*Assigned task:* Lines from the one containing "üsna lihtne dokumenti" through the final line of the records are the only ones to copy, and each must match exactly.

Stored data:
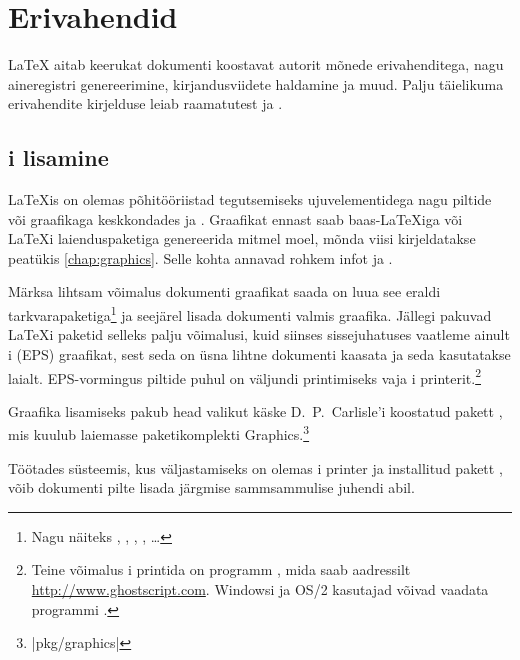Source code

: 
\chapter{Erivahendid}
\begin{intro}
  \LaTeX{} aitab keerukat dokumenti koostavat autorit mõnede
  erivahenditega, nagu aineregistri genereerimine, kirjandusviidete
  haldamine ja muud. Palju täielikuma erivahendite kirjelduse leiab
  raamatutest \manual{} ja \companion.
\end{intro}

\section{\EPSi i lisamine}\label{eps}

\LaTeX is on olemas põhitööriistad tegutsemiseks ujuvelementidega nagu
piltide või graafikaga keskkondades  ja .
Graafikat ennast saab baas-\LaTeX iga või \LaTeX i
laienduspaketiga genereerida mitmel moel, mõnda viisi kirjeldatakse
peatükis \ref{chap:graphics}. Selle kohta annavad rohkem infot
\companion{} ja \manual{}.

Märksa lihtsam võimalus dokumenti graafikat saada on luua see eraldi
tarkvarapaketiga\footnote{Nagu näiteks , ,
, ,
\ldots} ja seejärel lisada dokumenti valmis graafika.
Jällegi pakuvad \LaTeX i paketid selleks palju võimalusi, kuid siinses
sissejuhatuses vaatleme ainult \ePSi i (EPS) graafikat, sest seda on
üsna lihtne dokumenti kaasata ja seda kasutatakse laialt. EPS-vormingus
piltide puhul on väljundi printimiseks vaja \PSi i
printerit.\footnote{Teine võimalus \PSi i printida on programm
, mida saab aadressilt \url{http://www.ghostscript.com}.
Windowsi ja OS/2 kasutajad võivad vaadata programmi .}

Graafika lisamiseks pakub head valikut käske D.~P.~Carlisle'i koostatud pakett , mis kuulub
laiemasse paketikomplekti Graphics.\footnote{\CTAN|pkg/graphics|}

Töötades süsteemis, kus väljastamiseks on olemas \PSi i printer ja
installitud pakett , võib dokumenti pilte lisada
järgmise sammsammulise juhendi abil.\pagebreak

*Solution for this problem:*
üsna lihtne dokumenti kaasata ja seda kasutatakse laialt. EPS-vormingus
piltide puhul on väljundi printimiseks vaja \PSi i
printerit.\footnote{Teine võimalus \PSi i printida on programm
, mida saab aadressilt \url{http://www.ghostscript.com}.
Windowsi ja OS/2 kasutajad võivad vaadata programmi .}

Graafika lisamiseks pakub head valikut käske D.~P.~Carlisle'i koostatud pakett , mis kuulub
laiemasse paketikomplekti Graphics.\footnote{\CTAN|pkg/graphics|}

Töötades süsteemis, kus väljastamiseks on olemas \PSi i printer ja
installitud pakett , võib dokumenti pilte lisada
järgmise sammsammulise juhendi abil.\pagebreak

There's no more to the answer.